(Beginning of Extracted data)

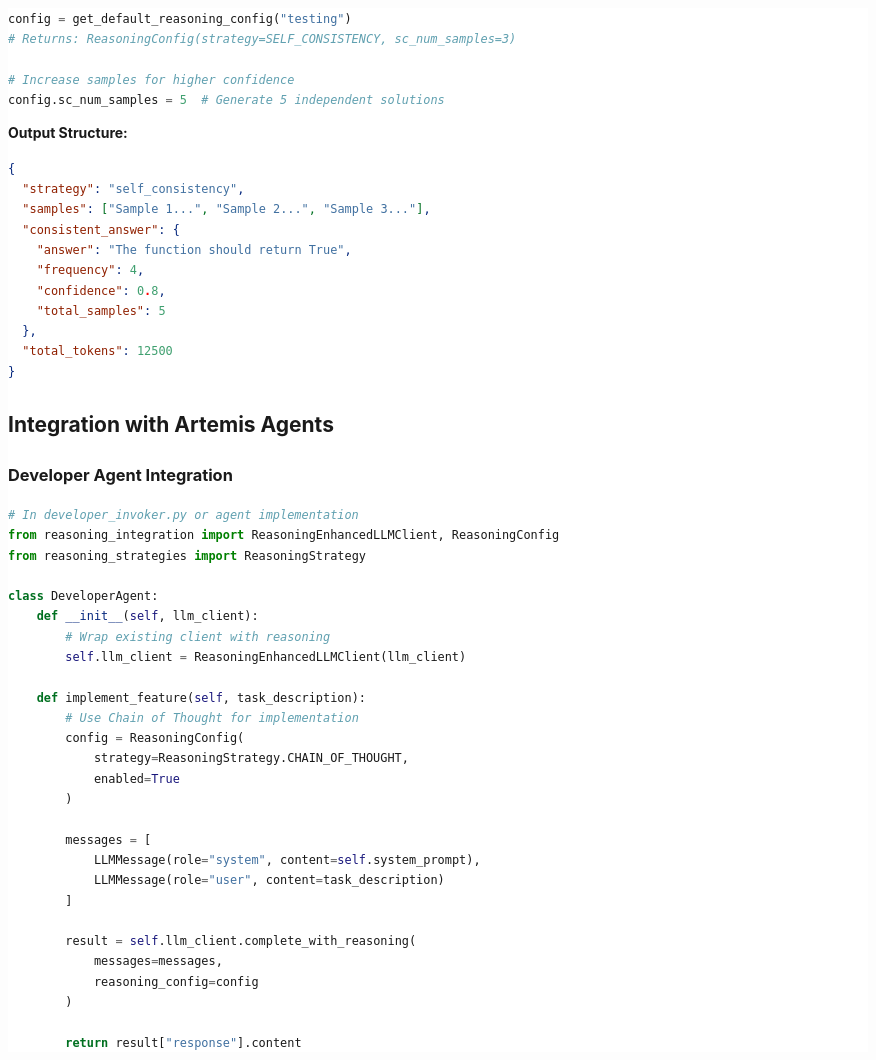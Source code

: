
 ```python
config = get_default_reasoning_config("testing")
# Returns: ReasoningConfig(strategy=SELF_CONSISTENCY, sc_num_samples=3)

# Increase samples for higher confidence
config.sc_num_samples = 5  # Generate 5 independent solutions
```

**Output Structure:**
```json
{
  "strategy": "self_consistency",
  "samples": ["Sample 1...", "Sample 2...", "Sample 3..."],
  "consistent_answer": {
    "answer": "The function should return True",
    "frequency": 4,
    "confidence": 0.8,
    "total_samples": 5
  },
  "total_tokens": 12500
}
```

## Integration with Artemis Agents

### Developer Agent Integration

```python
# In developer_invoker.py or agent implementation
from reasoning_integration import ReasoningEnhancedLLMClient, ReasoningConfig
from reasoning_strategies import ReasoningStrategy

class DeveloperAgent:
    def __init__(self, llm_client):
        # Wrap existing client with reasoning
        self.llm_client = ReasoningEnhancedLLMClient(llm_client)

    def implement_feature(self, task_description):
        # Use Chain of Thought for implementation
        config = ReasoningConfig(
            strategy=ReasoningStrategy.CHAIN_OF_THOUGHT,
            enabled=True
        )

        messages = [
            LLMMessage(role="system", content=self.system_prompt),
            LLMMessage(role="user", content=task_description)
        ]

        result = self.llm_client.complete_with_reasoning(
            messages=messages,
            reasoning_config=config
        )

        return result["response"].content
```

(End of Extracted data)

▶ **Exercise details**: Each record must be set down again without alteration, and no picture may be carried over.

▶ **Written answer**:
Source code

:
 ```python
config = get_default_reasoning_config("testing")
# Returns: ReasoningConfig(strategy=SELF_CONSISTENCY, sc_num_samples=3)

# Increase samples for higher confidence
config.sc_num_samples = 5  # Generate 5 independent solutions
```

**Output Structure:**
```json
{
  "strategy": "self_consistency",
  "samples": ["Sample 1...", "Sample 2...", "Sample 3..."],
  "consistent_answer": {
    "answer": "The function should return True",
    "frequency": 4,
    "confidence": 0.8,
    "total_samples": 5
  },
  "total_tokens": 12500
}
```

## Integration with Artemis Agents

### Developer Agent Integration

```python
# In developer_invoker.py or agent implementation
from reasoning_integration import ReasoningEnhancedLLMClient, ReasoningConfig
from reasoning_strategies import ReasoningStrategy

class DeveloperAgent:
    def __init__(self, llm_client):
        # Wrap existing client with reasoning
        self.llm_client = ReasoningEnhancedLLMClient(llm_client)

    def implement_feature(self, task_description):
        # Use Chain of Thought for implementation
        config = ReasoningConfig(
            strategy=ReasoningStrategy.CHAIN_OF_THOUGHT,
            enabled=True
        )

        messages = [
            LLMMessage(role="system", content=self.system_prompt),
            LLMMessage(role="user", content=task_description)
        ]

        result = self.llm_client.complete_with_reasoning(
            messages=messages,
            reasoning_config=config
        )

        return result["response"].content
```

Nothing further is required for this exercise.